_Work to be completed_
In your copy, include no images and return each entry exactly as written.

(Saved data entries)
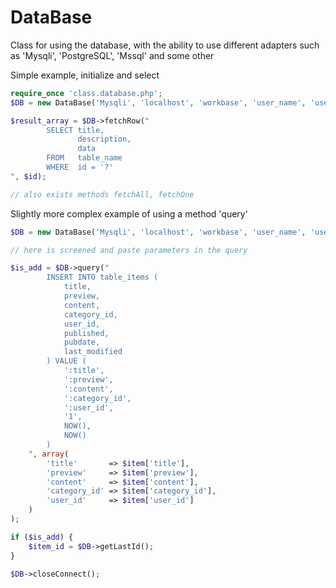 DataBase
========

Class for using the database, with the ability to use different adapters such as 'Mysqli', 'PostgreSQL', 'Mssql' and some other



Simple example, initialize and select 

```php
require_once 'class.database.php';
$DB = new DataBase('Mysqli', 'localhost', 'workbase', 'user_name', 'user_pass');

$result_array = $DB->fetchRow("
		SELECT title, 
			   description,
			   data
		FROM   table_name
		WHERE  id = '?'
", $id);

// also exists methods fetchAll, fetchOne
```

Slightly more complex example of using a method 'query'

```php
$DB = new DataBase('Mysqli', 'localhost', 'workbase', 'user_name', 'user_pass');

// here is screened and paste parameters in the query

$is_add = $DB->query("
		INSERT INTO table_items (
			title, 
			preview, 
			content,
			category_id, 
			user_id, 
			published, 
			pubdate,
			last_modified
		) VALUE (
			':title', 
			':preview', 
			':content',
			':category_id', 
			':user_id',
			'1', 
			NOW(),
			NOW()
		)
	", array(
		'title' 	  => $item['title'], 
		'preview' 	  => $item['preview'], 
		'content' 	  => $item['content'], 
		'category_id' => $item['category_id'], 
		'user_id' 	  => $item['user_id']
	)
);

if ($is_add) {
	$item_id = $DB->getLastId();
}

$DB->closeConnect();

```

_Expected answer_
 DataBase
========

Class for using the database, with the ability to use different adapters such as 'Mysqli', 'PostgreSQL', 'Mssql' and some other



Simple example, initialize and select 

```php
require_once 'class.database.php';
$DB = new DataBase('Mysqli', 'localhost', 'workbase', 'user_name', 'user_pass');

$result_array = $DB->fetchRow("
		SELECT title, 
			   description,
			   data
		FROM   table_name
		WHERE  id = '?'
", $id);

// also exists methods fetchAll, fetchOne
```

Slightly more complex example of using a method 'query'

```php
$DB = new DataBase('Mysqli', 'localhost', 'workbase', 'user_name', 'user_pass');

// here is screened and paste parameters in the query

$is_add = $DB->query("
		INSERT INTO table_items (
			title, 
			preview, 
			content,
			category_id, 
			user_id, 
			published, 
			pubdate,
			last_modified
		) VALUE (
			':title', 
			':preview', 
			':content',
			':category_id', 
			':user_id',
			'1', 
			NOW(),
			NOW()
		)
	", array(
		'title' 	  => $item['title'], 
		'preview' 	  => $item['preview'], 
		'content' 	  => $item['content'], 
		'category_id' => $item['category_id'], 
		'user_id' 	  => $item['user_id']
	)
);

if ($is_add) {
	$item_id = $DB->getLastId();
}

$DB->closeConnect();

```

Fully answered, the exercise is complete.